The Company’s common shares are listed for trading on the TSX Venture Exchange (“TSXV”) under the symbol “UHO” and the Frankfurt Stock Exchange under the symbol “18U1”. Trading in the common shares has been halted and, pursuant to the rules of the TSXV, the halt in trading is expected to continue until the completion of a proposed transaction. See page 2, Proposed Transaction .

Forward-looking Statements

This MD&A may contain, without limitation, statements concerning possible or assumed future operations, performance or results preceded by, followed by or that include words such as “believes”, “expects”, “potential”, “anticipates”, “estimates”, “intends”, “plans” and words of similar connotation, which would constitute forward-looking statements. Forward-looking statements are not guarantees. The reader should not place undue reliance on forward-looking statements and information because they involve risks and uncertainties that may cause actual operations, performance or results to be materially different from those indicated in these forward-looking statements. Except as required by Canadian securities law, the Company is under no obligation to update any forward-looking statements contained herein should material facts change due to new information, future events or other factors. These cautionary statements expressly qualify all forward-looking statements in this MD&A.

The following table outlines certain forward-looking statements contained in this MD&A and provides material assumptions used to develop such forward-looking statements and material risk factors that could cause actual results to differ materially from the forward-looking statements.

See page 6 for Material assumptions and risk factors for forward-looking statements .

Overall Performance

During the 9 months ended September 30, 2020, the Company continued its search for new business opportunities and on August 7, 2020, the Company signed a letter of intent for a proposed transaction.
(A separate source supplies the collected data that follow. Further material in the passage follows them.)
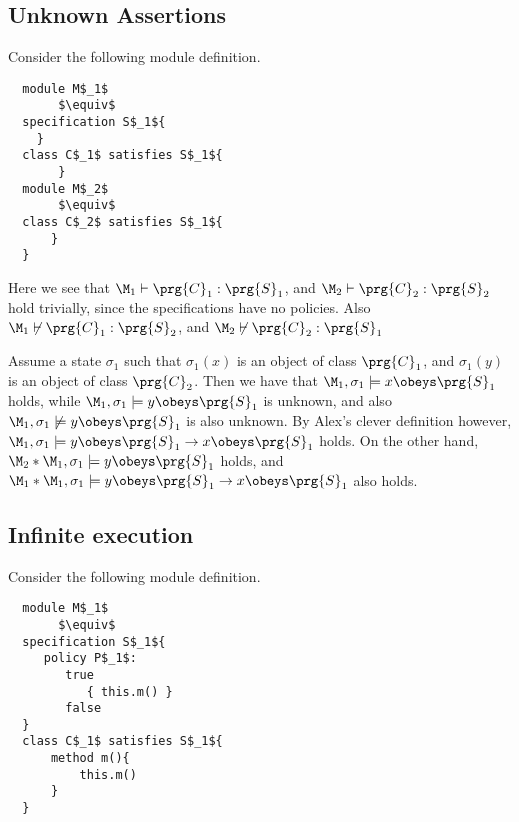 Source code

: \section{}
\label{examples}

\subsection{Unknown Assertions}
\label{problems:undefinedAssert}
Consider the following module definition.

 \begin{lstlisting}
  module M$_1$
       $\equiv$
  specification S$_1${
    }
  class C$_1$ satisfies S$_1${
       }
  module M$_2$
       $\equiv$
  class C$_2$ satisfies S$_1${
      }
  }
\end{lstlisting}

Here we see that $\M_1 \vdash \prg{C}_1 : \prg{S}_1$, and $\M_2 \vdash \prg{C}_2 : \prg{S}_2$
 hold trivially, since the specifications have no policies. 
 Also $\M_1 \not\vdash \prg{C}_1 : \prg{S}_2$, and $\M_2 \not\vdash \prg{C}_2 : \prg{S}_1$


Assume a state $\sigma_1$ such that $\sigma_1(x)$ is an object of class $\prg{C}_1$, 
and $\sigma_1(y)$ is an object of class $\prg{C}_2$.
Then we have that $\M_1, \sigma_1 \models x \obeys \prg{S}_1$ holds, 
while $\M_1, \sigma_1 \models y \obeys \prg{S}_1$ is unknown, and also
$\M_1, \sigma_1 \not\models y \obeys \prg{S}_1$ is also unknown. 
By Alex's clever definition however,  $\M_1, \sigma_1 \models y \obeys \prg{S}_1 \rightarrow  x \obeys \prg{S}_1$ holds.
On the other hand, $\M_2*\M_1, \sigma_1 \models y \obeys \prg{S}_1$ holds, 
and $\M_1*\M_1, \sigma_1 \models y \obeys \prg{S}_1 \rightarrow  x \obeys \prg{S}_1$ also holds.


\subsection{Infinite execution}

Consider the following module definition.

 \begin{lstlisting}
  module M$_1$
       $\equiv$
  specification S$_1${
     policy P$_1$:
        true
           { this.m() }
        false
  }
  class C$_1$ satisfies S$_1${
      method m(){
          this.m()
      }
  }
\end{lstlisting}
See page 2, Proposed Transaction

Previously, on June 18, 2019, the Company received a notice from the TSXV that the Company had not met Tier 2 Continued Listing Requirements (“CLR”) in relation to its capital, assets and activity for a company classified as an oil and gas issuer. In this notice, it stated that in the event the Company is unable to meet the Tier 2 CLR’s by such September 18, 2019, subsequently extended to December 16, 2019, the TSXV may proceed to transfer the Company’s listing to NEX without further notice. The Company is working on a proposed transaction that would enable the Company to maintain its Tier 2 status. See page 2, Proposed Transaction.

Changes in key management personnel

On March 19, 2020, Dr. Arthur Halleran retired from the Board to focus his efforts on Trillion Energy International Inc. The Board appointed Miles Nagamatsu, the Company’s Chief Financial Officer as a director to fill the vacancy. The Board created an additional position on the Board and appointed Mikael Lundgren as a director. Mr. Lundgren is currently the president and CEO of Universal Resources, Inc. and an advisory board member of Royal Deals, LLC, in Abu Dhabi, United Arab Emirates. Previously, Mr. Lundgren served as COO and director of Broadside Enterprise, a partner and Head of Legal Affairs for the PNYG Group and Visionary Invest Partners AG and a director of Super Heroes Investment Partners. Prior to joining PNYG, he co-founded AristoGaming Ltd., where he held the position of Chairman and CEO. Directly after graduating with a master’s degree in Law from Lund University in Sweden, Mr. Lundgren worked as a judge’s assistant at the Court of Gothenburg in Sweden.

Private placement of common shares

On July 14, 2020, the Company completed a private placement of 7,275,000 common shares at a price of $0.05 per common share for gross proceeds of $363,750. In connection with the private placement, the Company paid finder’s fees of $5,950.

Proposed transaction

On August 7, 2020, the Company signed a non-binding letter of intent ("LOI") with Bocana Resources Ltd. ("Bocana"), which sets forth the general terms and conditions of a proposed reverse takeover transaction (the "Proposed Transaction").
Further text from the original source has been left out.